With the summer games approaching David Stuttard contrasts the ancient and modern Olympics:
While today’s Games stress inclusivity, their ancient counterparts were rigidly exclusive. To compete in this celebration of not just Greek (and, later, Greco-Roman) identity but of proud god-fearing masculinity, you had to speak Greek, be free from the pollution of murder — and be male. Women couldn’t even be spectators. Only the priestess of Demeter could attend.
The chief reason for these restrictions is that the original Games were not really about sport at all. Rather, they were one part of a major male religious festival in honor of the great god Zeus. Indeed, Olympia, site of the Games, was named for Mount Olympus, where Zeus was considered to have had his throne.
I’m not sure sure that the modern games aren’t religious — depending on your definition.
The first Games, in 776 B.C., were small-scale and local:
Apart from sacrifices and other religious rites, it included only one sporting event, a footrace of 200 yards, a distance which the Greeks called a stade (hence our “stadium”), and which took well under a minute to run.
The stade race, run at the midpoint of the Games, remained the centerpiece — so much so that in the fifth-century B.C., when it became desirable to introduce an internationally recognized dating system, the polymath philosopher Hippias hit on the formula, “in the xth year of the yth Olympiad, when z was victor in the footrace.”
The formula caught on, not only promoting the importance of the Games still further but becoming the means whereby a triumphant runner could win everlasting fame.
The words gymnasium and gymnastics come from a time before lycra:
Like other athletes at the Games, runners competed naked.
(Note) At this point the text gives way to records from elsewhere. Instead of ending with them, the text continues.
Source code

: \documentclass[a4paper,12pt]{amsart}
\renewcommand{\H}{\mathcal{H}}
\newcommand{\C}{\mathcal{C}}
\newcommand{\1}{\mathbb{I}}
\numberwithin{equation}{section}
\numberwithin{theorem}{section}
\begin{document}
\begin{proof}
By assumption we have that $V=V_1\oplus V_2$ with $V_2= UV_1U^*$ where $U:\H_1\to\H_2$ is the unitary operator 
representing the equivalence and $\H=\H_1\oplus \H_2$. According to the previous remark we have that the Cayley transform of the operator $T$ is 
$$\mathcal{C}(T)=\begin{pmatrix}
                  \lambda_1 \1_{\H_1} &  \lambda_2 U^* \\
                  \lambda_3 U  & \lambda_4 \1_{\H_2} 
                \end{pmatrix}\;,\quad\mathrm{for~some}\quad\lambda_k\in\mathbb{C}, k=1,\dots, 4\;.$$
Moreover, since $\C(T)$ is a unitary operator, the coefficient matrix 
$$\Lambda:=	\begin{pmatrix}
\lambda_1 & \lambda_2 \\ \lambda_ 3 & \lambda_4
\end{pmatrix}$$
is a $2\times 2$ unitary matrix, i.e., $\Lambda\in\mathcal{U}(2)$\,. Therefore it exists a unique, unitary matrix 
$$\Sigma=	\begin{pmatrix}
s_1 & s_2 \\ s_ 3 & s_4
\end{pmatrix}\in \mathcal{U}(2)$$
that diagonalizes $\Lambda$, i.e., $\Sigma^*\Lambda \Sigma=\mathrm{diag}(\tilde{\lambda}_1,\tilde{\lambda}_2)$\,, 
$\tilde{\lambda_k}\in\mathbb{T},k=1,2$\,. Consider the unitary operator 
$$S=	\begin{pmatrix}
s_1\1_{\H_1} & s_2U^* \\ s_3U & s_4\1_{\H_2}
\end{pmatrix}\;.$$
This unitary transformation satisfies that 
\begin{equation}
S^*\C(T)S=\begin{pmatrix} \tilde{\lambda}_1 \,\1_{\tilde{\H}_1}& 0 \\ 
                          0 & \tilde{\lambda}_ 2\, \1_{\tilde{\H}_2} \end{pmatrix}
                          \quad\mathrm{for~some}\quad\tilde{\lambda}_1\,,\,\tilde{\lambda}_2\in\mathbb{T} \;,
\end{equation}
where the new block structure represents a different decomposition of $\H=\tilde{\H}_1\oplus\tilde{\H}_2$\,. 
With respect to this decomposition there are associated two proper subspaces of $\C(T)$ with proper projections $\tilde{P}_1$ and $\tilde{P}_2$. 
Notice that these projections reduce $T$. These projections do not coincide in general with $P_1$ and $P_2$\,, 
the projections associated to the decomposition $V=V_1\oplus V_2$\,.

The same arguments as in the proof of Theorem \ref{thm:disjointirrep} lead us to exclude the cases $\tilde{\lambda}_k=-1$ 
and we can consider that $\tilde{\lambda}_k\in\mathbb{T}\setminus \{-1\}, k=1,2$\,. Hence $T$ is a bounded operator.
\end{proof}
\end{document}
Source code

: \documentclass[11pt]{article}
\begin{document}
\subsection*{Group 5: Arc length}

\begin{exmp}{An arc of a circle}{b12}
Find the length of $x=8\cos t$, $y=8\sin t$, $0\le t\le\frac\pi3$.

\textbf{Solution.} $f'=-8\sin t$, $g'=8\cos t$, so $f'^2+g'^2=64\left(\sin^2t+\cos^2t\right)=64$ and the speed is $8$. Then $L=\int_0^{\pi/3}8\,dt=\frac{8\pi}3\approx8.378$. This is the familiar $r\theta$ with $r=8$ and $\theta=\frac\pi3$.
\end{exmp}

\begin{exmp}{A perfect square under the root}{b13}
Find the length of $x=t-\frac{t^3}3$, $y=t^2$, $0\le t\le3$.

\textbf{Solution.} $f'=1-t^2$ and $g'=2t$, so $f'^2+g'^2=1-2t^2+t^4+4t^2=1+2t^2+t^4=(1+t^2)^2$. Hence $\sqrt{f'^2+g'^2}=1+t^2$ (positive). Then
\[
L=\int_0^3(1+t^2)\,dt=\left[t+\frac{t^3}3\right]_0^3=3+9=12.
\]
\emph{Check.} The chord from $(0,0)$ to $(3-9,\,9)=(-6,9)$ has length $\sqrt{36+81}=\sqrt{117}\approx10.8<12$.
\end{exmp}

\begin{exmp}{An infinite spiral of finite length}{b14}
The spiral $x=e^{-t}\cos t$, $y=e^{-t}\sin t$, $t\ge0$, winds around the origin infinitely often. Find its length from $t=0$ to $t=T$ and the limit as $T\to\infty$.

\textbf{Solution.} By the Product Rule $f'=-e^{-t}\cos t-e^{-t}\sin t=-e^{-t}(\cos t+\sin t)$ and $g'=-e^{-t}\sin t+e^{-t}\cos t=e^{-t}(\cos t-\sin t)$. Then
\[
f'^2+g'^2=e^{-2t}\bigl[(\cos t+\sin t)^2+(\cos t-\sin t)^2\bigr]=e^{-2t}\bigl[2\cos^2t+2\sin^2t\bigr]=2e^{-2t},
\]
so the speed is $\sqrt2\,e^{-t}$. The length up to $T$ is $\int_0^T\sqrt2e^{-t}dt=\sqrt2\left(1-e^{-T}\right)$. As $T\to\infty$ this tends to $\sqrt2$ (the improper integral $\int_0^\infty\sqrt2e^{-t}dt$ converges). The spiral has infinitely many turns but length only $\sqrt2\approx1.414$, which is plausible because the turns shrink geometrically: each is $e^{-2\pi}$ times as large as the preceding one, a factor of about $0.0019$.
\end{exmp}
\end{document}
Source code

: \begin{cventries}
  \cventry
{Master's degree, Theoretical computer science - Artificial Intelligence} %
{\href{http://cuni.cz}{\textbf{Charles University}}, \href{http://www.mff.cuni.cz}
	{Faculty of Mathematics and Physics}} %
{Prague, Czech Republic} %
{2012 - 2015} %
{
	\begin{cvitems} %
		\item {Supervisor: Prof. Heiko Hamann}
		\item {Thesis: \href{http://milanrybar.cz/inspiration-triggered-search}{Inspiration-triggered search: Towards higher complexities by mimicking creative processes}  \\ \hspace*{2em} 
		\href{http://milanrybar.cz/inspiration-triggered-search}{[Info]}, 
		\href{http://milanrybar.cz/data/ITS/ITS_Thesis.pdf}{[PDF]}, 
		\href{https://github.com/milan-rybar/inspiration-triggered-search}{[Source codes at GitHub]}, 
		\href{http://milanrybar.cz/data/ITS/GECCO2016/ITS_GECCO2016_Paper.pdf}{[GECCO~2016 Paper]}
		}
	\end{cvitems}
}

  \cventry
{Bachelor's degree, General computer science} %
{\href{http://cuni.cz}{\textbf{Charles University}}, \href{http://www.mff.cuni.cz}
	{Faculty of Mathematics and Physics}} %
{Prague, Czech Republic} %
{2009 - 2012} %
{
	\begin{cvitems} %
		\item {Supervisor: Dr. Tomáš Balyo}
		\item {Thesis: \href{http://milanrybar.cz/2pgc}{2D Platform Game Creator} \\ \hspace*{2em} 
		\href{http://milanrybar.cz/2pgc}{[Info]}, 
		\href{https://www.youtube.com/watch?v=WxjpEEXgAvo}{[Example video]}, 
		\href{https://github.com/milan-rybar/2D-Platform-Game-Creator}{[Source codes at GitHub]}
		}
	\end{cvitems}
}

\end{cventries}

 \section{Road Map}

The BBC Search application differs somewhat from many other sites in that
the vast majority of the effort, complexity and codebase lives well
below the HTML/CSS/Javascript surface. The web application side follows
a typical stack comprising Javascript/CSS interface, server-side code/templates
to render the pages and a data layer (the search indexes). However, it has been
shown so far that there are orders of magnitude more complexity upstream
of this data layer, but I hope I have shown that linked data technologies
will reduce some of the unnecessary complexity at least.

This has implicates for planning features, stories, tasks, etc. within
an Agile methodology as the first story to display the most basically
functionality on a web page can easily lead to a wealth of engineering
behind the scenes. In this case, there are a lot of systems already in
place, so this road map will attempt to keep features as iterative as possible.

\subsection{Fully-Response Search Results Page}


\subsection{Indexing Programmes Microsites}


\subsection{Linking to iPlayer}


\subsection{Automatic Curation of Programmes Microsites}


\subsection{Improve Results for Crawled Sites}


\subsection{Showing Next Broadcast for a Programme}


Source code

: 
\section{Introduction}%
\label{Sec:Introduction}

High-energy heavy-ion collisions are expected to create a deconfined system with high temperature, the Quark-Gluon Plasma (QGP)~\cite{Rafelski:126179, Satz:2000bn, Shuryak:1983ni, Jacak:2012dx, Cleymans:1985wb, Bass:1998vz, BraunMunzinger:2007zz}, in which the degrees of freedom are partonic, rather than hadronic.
Again, the origins of this tradition were debated, but the most well-known involved Orisippus, a young man from Megara near Athens. Until 720 B.C., loincloths were de rigueur, but that year Orisippus raced so vigorously that his fell off. When he crossed the line to victory, it was seen as a sign from the gods and henceforth any kind of clothing was banned.
But the athletes probably didn’t look exactly naked. By Roman times, if not before, it was common first to anoint the bodies of competitors in oil, then to sprinkle them with dust or powder. One treatise recommended the dust of terra-cotta for helping to open pores, asphalt dust for heating the chilled and yellow earth for softening the skin, commenting that: “Yellow dust also adds glisten, and is a delight to see on a body which is in good shape.” Athletes may well have looked like moving statues.
It was also a time before sunscreen.
There were no team events in the ancient Olympics, by the way.
I find the tone of this passage almost quaint, like something from the pre-UFC 1980s:
The only contact sport forbidden to boys was the pancration, an almost-no-holds-barred free-for-all, in which only biting and eye-gouging were prohibited. A Roman commentator reflected that the competitor must “endure black eyes…and learn holds by which the fallen can still win, and they must be skillful in the various arts of strangulation.”
One pancratist’s win was particularly unconventional. Arrhachion came from Phigalia, a city in mountainous Arcadia. In 564 B.C. the two-time winner came to Olympia where “his opponent, whoever he was, got a grip first and held Arrhachion with his legs squeezed around his neck at the same time. Meanwhile, Arrhachion dislocated a toe on his opponent’s foot but was strangled and expired. At the same time, however, Arrhachion’s opponent gave up because of the pain in his toe. The judges proclaimed Arrhachion the winner and crowned his corpse.”
The ethos has changed most of all:
When Baron de Coubertin revived — or reimagined — the Olympics in 1896, drawing on the ethos of both the ancient Games and English public schools for inspiration, he averred: “What is important in life is not to triumph, but to take part; what is essential is not to have won, but to have fought well.” This may have been a fine late-Victorian ideal, but it was far from the ancient view. At Olympia there were no prizes for coming second, and, fueled by the Homeric exhortation “always to be best,” the desire to win kudos at almost any cost motivated every competitor.
For the aristocratic elite, it was in that most dangerous and exciting of all events, the chariot race, that the most kudos could be earned. Since its introduction in 680 B.C., leading Greek families from Sicily to Libya to the mainland and beyond coveted this prize above all others, because to win it was a sign of immense wealth and good judgment — and, since they hired charioteers to race for them, they ran no physical risks themselves.
Now I’m wondering why there’s no gilded Trump NASCAR car.